Saya ajak segenap kisanak untuk menyimak materi-materi ceramah, sebentuk ajakan untuk beramal. Misalnya, memperbanyak baca Al-Quran, salat sunnat, berzakat-infak-sedekah, dan menyediakan buka puasa. Sekotahnya berputar pada ungkapan-ungkapan yang diterungku oleh penjelasan yang stagnan. Amalan-amalan itu, berkonotasi personal, meski memang memesona persona yang terpesona oleh janji limpahan imbalan perbuatan baik.

Sesarinya, penjelasan cara beragama yang cenderung personal ini, ditafsirkan dalam kerangka perbaikan sosial.
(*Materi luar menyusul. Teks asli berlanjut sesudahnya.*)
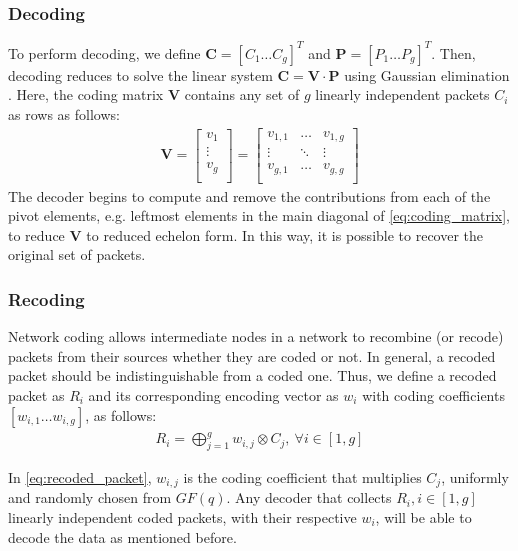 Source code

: \subsubsection{Decoding}
To perform decoding, we define $\textbf{C} = \left[C_1 \ldots C_g \right]^T$
and $\textbf{P} = \left[P_1 \ldots P_g \right]^T$. Then, decoding
reduces to solve the linear system $\textbf{C} = \textbf{V} \cdot \textbf{P}$
using Gaussian elimination \cite{fragouli2006network}.
Here, the coding matrix $\textbf{V}$ contains any set of $g$ linearly
independent packets $C_i$ as rows as follows:
%
\begin{align} \label{eq:coding_matrix}
\textbf{V} =
\left[
\begin{array}{c}
        v_1    \\ \hline
        \vdots \\ \hline
        v_g    \\
\end{array}
\right]
=
\left[
\begin{array}{ccc}
        v_{1,1} & \ldots & v_{1,g} \\
        \vdots  & \ddots & \vdots  \\
        v_{g,1} & \ldots & v_{g,g} \\
\end{array}
\right]
\end{align}
%
The decoder begins to compute and remove the contributions from each
of the pivot elements, e.g. leftmost elements in the main diagonal of
\eqref{eq:coding_matrix}, to reduce $\textbf{V}$ to reduced echelon
form. In this way, it is possible to recover the original set of packets.

\subsubsection{Recoding}
Network coding allows intermediate nodes in a network to
recombine (or recode) packets from their sources whether they are
coded or not. In general, a recoded packet should be indistinguishable
from a coded one. Thus, we define a recoded packet as
$R_i$ and its corresponding encoding vector as
$w_i$ with coding coefficients $ \left[w_{i,1} \ldots w_{i,g} \right]$,
as follows:
%
\begin{align}
\label{eq:recoded_packet}
R_i = \bigoplus_{j=1}^{g} w_{i,j} \otimes C_j  ,\ \forall i \in [1,g]
\end{align}

In \eqref{eq:recoded_packet}, $w_{i,j}$ is the coding coefficient that
multiplies $C_j$, uniformly and randomly chosen from $GF(q)$. Any
decoder that collects $R_i, i \in [1,g]$ linearly independent coded packets,
with their respective $w_i$, will be able to decode the data as mentioned
before.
Maka, terbayanglah sudah dalam imaji saya, selaku jemaah yang setia mendengar petuah para dai. Saya pun patut diibaratkan laiknya gelas kosong, yang siap diisi hingga penuh, bahkan sampai tumpah ruah karena kepenuhan. Meski begitu, harapan terdalam saya, amat butuh  adanya nuansa baru dalam sajian akan amalan di bulan suci ini.

Pada masjid dekat mukim, saya berdepan-depan dengan sebuah podium, di hadapan seorang penceramah. Tetiba saja, imaji saya melayang, mengalami kegaiban, layaknya seorang yang terbang ke suatu negeri antah berantah, lalu mendarat di sebuah masjid, tepat duduk sila di hadapan podium, sembari menikmati santapan ruhani dari seorang singa podium.

Berorasilah sang singa podium, “bulan Ramadan ini adalah bulan Al-Quran diturunkan. Tahukah saudara-saudara, apa perintah pertama dari ayat yang turun? Iqra, baca, bacalah. Perintah membaca ini, terangkum dalam surah Al-Alaq, yang  mencakup apa yang tersirat dijagat raya, maupun yang tersurat dalam kitab suci. Mestinya, umat yang diperintahkan membaca ini, menjadi terdepan dalam tradisi bacanya. Dan, tahukah hadirin, apa anjuran selanjutnya dari Al-Quran? Qalam, pena, penalah. Anjuran menulis dengan perantaraan pena ini, tersimpai dalam surah Al-Qalam.  Jadi, kitab yang diturunkan pada bulan suci ini, merupakan kitab suci yang memerintahkan umatnya untuk membaca, lalu menuliskannya. Itulah baca-tulis, literasi,  dalam istilah kiwarinya”.

Kemudian, sang dai melanjutkan ceramahnya, “sebaiknya, segala bentuk amaliah, selain zakat fitrah, mestilah diarahkan untuk tegaknya perintah pokok agama ini, sebentuk perintah untuk membumikan tradisi literasi, agar kelak lahir budaya literasi masyarakat. Sebab, dari tradisi literasilah bakal lahir budaya literasi dalam suatu masyarakat. Zakat harta, infak, dan sedekah, khusus di bulan ini, dikhususkan pemamfaatanya buat  tegaknya faktor pendukung gerakan literasi, yang ada di sekitar kita. Masjid ini, sudah harus punya perpustakaan, agar setiap jemaah, bisa membaca, menimba ilmu lewat bacaan, tidak harus lagi bergantung pada para penceramah.”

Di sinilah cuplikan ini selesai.